“If you are not fearful, you’re crazy.”
“If you are not fearful, you’re crazy.”
That’s what JPMorgan chief Jamie Dimon said last night during his third quarter results conference call. Investors took it to heart and, despite the most intense co-ordinated government rescue in history, Wall Street sank more than 5% again.
Dimon, whom many expect to be the next US treasury secretary (in an Obama administration), had just finished saying that what the governments were doing around the world was “pretty powerful medicine” and that “I think you will start to see some beneficial effect of that in the next couple weeks”.
The follow up question was: “If you really believed that, you’d be buying credit card lines, right?”
Dimon: “We are buying slightly more risky assets and we’re growing our businesses everywhere, so we’re not panicking. Credit card receivables are up. We are not pulling out of California. We’re still marketing. Obviously we try and modify what’s going on, but we are not going to say ‘yahoo this is over’ and extend credit like we did, without fear. If you are not fearful, you’re crazy.”
Yes… “extend credit like we did, without fear”. That kind of sums up the problem.
What made markets fearful rather than crazy last night was a flurry of scary data; retail sales for September, down 1.2%, the Empire State manufacturing survey, virtually in free fall to a record low, and the Federal Reserve’s Beige Book showed consumer spending down across the board.
Also the Morgan Stanley Business Conditions index plunged to 11% – exactly half the previous month’s level, and the lowest since they started producing the index six years ago.
The US economy now has tremendous downward momentum.
Federal Reserve chairman Ben Bernanke acknowledged as much in his speech last night to the Economic Club of New York: “We have seen marked slowdowns in consumer spending, business investment, and the labour market.” He also said inflation was not a problem any more, or words to that effect.
And although Bernanke tried to soothe markets by saying that the authorities stood by, ready to do what it takes, the last couple of weeks has provided a stark contrast between the ammunition and attitude of the authorities in Australia and the US.
The Reserve Bank cut rates by 1%; the Fed cut by 0.5%. The Rudd Government is putting $10.4 billion directly into the hands of pensioners and first homebuyers, who will spend it; the Bush Administration is putting $US700 billion into the banks just to keep them alive. The Australian federal budget is still in surplus after the latest stimulus package; the US budget deficit has now blown out to a record $US455 billion – before any new fiscal stimulus efforts.
When Bill Clinton left office, the budget was showing a $US127 billion surplus.
According to the Wall Street Journal this morning, Congressional Democrats are considering a new $US300 billion stimulus, but whoever wins the US election will inherit an empty Treasury.
The bond issuance task will be immense, which is likely to drive long term interest rates higher and counteract any cuts in the Fed funds rate, which is only 1.5% above zero anyway.

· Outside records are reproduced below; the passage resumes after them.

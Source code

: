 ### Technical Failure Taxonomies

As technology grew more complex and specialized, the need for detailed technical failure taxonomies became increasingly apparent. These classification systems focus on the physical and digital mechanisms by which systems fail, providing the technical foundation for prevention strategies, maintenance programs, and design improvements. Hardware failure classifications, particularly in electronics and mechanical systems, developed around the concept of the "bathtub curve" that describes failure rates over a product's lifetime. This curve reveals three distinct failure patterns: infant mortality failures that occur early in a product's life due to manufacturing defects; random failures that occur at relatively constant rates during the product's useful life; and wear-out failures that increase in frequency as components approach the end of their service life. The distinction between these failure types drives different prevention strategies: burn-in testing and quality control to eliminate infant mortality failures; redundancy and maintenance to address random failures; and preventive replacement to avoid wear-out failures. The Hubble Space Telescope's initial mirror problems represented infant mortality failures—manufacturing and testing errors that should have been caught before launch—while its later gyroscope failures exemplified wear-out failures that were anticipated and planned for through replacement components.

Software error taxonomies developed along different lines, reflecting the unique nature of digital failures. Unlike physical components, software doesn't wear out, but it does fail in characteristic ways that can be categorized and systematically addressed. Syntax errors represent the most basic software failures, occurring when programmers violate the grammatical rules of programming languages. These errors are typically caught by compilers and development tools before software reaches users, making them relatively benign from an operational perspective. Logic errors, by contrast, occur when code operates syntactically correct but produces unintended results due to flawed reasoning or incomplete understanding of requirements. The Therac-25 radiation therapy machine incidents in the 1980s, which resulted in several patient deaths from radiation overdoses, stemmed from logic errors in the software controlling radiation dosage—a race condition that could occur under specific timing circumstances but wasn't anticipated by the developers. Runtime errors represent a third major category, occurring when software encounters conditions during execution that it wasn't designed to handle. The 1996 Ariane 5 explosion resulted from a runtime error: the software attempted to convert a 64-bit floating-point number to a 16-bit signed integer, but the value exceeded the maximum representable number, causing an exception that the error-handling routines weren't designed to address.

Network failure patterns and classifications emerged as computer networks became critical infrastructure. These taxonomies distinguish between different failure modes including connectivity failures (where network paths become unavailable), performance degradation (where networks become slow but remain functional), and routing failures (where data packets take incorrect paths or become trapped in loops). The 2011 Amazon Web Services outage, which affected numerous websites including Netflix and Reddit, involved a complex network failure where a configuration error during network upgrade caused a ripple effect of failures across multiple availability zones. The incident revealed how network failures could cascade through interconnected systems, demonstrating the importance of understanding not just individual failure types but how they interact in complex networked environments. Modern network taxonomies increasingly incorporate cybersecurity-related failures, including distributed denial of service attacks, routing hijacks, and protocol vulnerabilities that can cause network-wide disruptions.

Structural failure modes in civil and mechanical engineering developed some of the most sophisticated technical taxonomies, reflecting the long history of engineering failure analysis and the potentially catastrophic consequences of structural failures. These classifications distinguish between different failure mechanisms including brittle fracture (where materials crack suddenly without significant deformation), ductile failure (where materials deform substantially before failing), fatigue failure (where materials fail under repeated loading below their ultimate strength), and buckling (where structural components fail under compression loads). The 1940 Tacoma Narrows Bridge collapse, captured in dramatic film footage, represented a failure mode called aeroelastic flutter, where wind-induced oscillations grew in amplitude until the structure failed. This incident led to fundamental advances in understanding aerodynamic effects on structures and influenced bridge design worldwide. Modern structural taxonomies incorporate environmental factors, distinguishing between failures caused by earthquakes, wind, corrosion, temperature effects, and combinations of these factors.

And speaking of stimulus packages, the $US168 billion Bush stimulus one that was passed by Congress in February, resulting in $US600 cheques to people in June, did not touch the sides.
As Marc Faber wrote in his June 2008 Boom, Gloom and Doom Report (repeating something he had picked up elsewhere, I’m sure, since he lives in Thailand): “The Federal Government is sending each of us a $US600 rebate. If we spend that money at Wal-Mart, the money goes to China. If we spend it on gasoline, it goes to the Arabs.
“If we buy a computer it will go to India. If we purchase fruit and vegetables it will go to Mexico, Honduras and Guatemala. If we purchase a good car it will go to Germany. If we purchase useless crap it will go to Taiwan and none of it will help the American economy.
“The only way to keep that money here at home is to spend it on prostitutes and beer, since these are the only products still produced in US. I’ve been doing my part.”